What you should do> Skip the images. Copy the records exactly as written.
--- Data records Enclosed Below ---
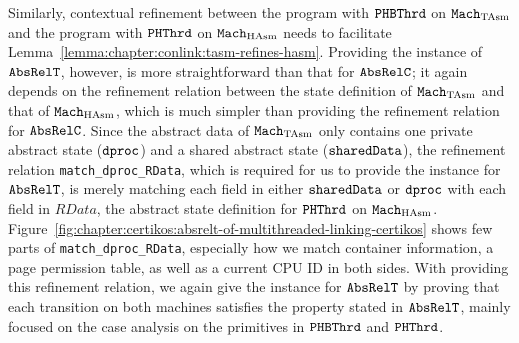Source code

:  Similarly, 
 contextual refinement between the program with ${{\mathrm{\texttt{PHBThrd}}}}$ on ${\mathrm{\texttt{Mach}}}_{\mathrm{TAsm}}$ and 
 the program with ${{\mathrm{\texttt{PHThrd}}}}$ on ${\mathrm{\texttt{Mach}}}_{\mathrm{HAsm}}$
 needs to facilitate Lemma~\ref{lemma:chapter:conlink:tasm-refines-hasm}.
Providing the instance of ${{\mathrm{\texttt{AbsRelT}}}}$, however, is more straightforward than that for  ${{\mathrm{\texttt{AbsRelC}}}}$;
it again depends on the refinement relation between the state definition of ${\mathrm{\texttt{Mach}}}_{\mathrm{TAsm}}$ and that of ${\mathrm{\texttt{Mach}}}_{\mathrm{HAsm}}$,
which is much simpler than providing the refinement relation for  ${{\mathrm{\texttt{AbsRelC}}}}$.
Since the abstract data of ${\mathrm{\texttt{Mach}}}_{\mathrm{TAsm}}$ only contains one private abstract state (${\mathrm{\texttt{dproc}}}$) and 
a shared abstract state (${\mathrm{\texttt{sharedData}}}$), 
the refinement relation \lstinline$match_dproc_RData$, which is required for us to provide the instance for ${{\mathrm{\texttt{AbsRelT}}}}$,
is merely matching each field in either ${\mathrm{\texttt{sharedData}}}$ or ${\mathrm{\texttt{dproc}}}$ with
each field in $RData$, the abstract state definition for ${{\mathrm{\texttt{PHThrd}}}}$ on ${\mathrm{\texttt{Mach}}}_{\mathrm{HAsm}}$.
Figure~\ref{fig:chapter:certikos:absrelt-of-multithreaded-linking-certikos} shows few parts of \lstinline$match_dproc_RData$, especially how we match container information, a page permission table, as well as a current CPU ID in both sides.
With providing this refinement relation,
we again give the instance for ${{\mathrm{\texttt{AbsRelT}}}}$ by proving 
that each transition on both machines satisfies the property stated in ${{\mathrm{\texttt{AbsRelT}}}}$,
mainly focused on the case analysis on the primitives in  ${{\mathrm{\texttt{PHBThrd}}}}$ and ${{\mathrm{\texttt{PHThrd}}}}$.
--- End of Enclosed Data records ---
Reply>
Source code

:  Similarly, 
 contextual refinement between the program with ${{\mathrm{\texttt{PHBThrd}}}}$ on ${\mathrm{\texttt{Mach}}}_{\mathrm{TAsm}}$ and 
 the program with ${{\mathrm{\texttt{PHThrd}}}}$ on ${\mathrm{\texttt{Mach}}}_{\mathrm{HAsm}}$
 needs to facilitate Lemma~\ref{lemma:chapter:conlink:tasm-refines-hasm}.
Providing the instance of ${{\mathrm{\texttt{AbsRelT}}}}$, however, is more straightforward than that for  ${{\mathrm{\texttt{AbsRelC}}}}$;
it again depends on the refinement relation between the state definition of ${\mathrm{\texttt{Mach}}}_{\mathrm{TAsm}}$ and that of ${\mathrm{\texttt{Mach}}}_{\mathrm{HAsm}}$,
which is much simpler than providing the refinement relation for  ${{\mathrm{\texttt{AbsRelC}}}}$.
Since the abstract data of ${\mathrm{\texttt{Mach}}}_{\mathrm{TAsm}}$ only contains one private abstract state (${\mathrm{\texttt{dproc}}}$) and 
a shared abstract state (${\mathrm{\texttt{sharedData}}}$), 
the refinement relation \lstinline$match_dproc_RData$, which is required for us to provide the instance for ${{\mathrm{\texttt{AbsRelT}}}}$,
is merely matching each field in either ${\mathrm{\texttt{sharedData}}}$ or ${\mathrm{\texttt{dproc}}}$ with
each field in $RData$, the abstract state definition for ${{\mathrm{\texttt{PHThrd}}}}$ on ${\mathrm{\texttt{Mach}}}_{\mathrm{HAsm}}$.
Figure~\ref{fig:chapter:certikos:absrelt-of-multithreaded-linking-certikos} shows few parts of \lstinline$match_dproc_RData$, especially how we match container information, a page permission table, as well as a current CPU ID in both sides.
With providing this refinement relation,
we again give the instance for ${{\mathrm{\texttt{AbsRelT}}}}$ by proving 
that each transition on both machines satisfies the property stated in ${{\mathrm{\texttt{AbsRelT}}}}$,
mainly focused on the case analysis on the primitives in  ${{\mathrm{\texttt{PHBThrd}}}}$ and ${{\mathrm{\texttt{PHThrd}}}}$.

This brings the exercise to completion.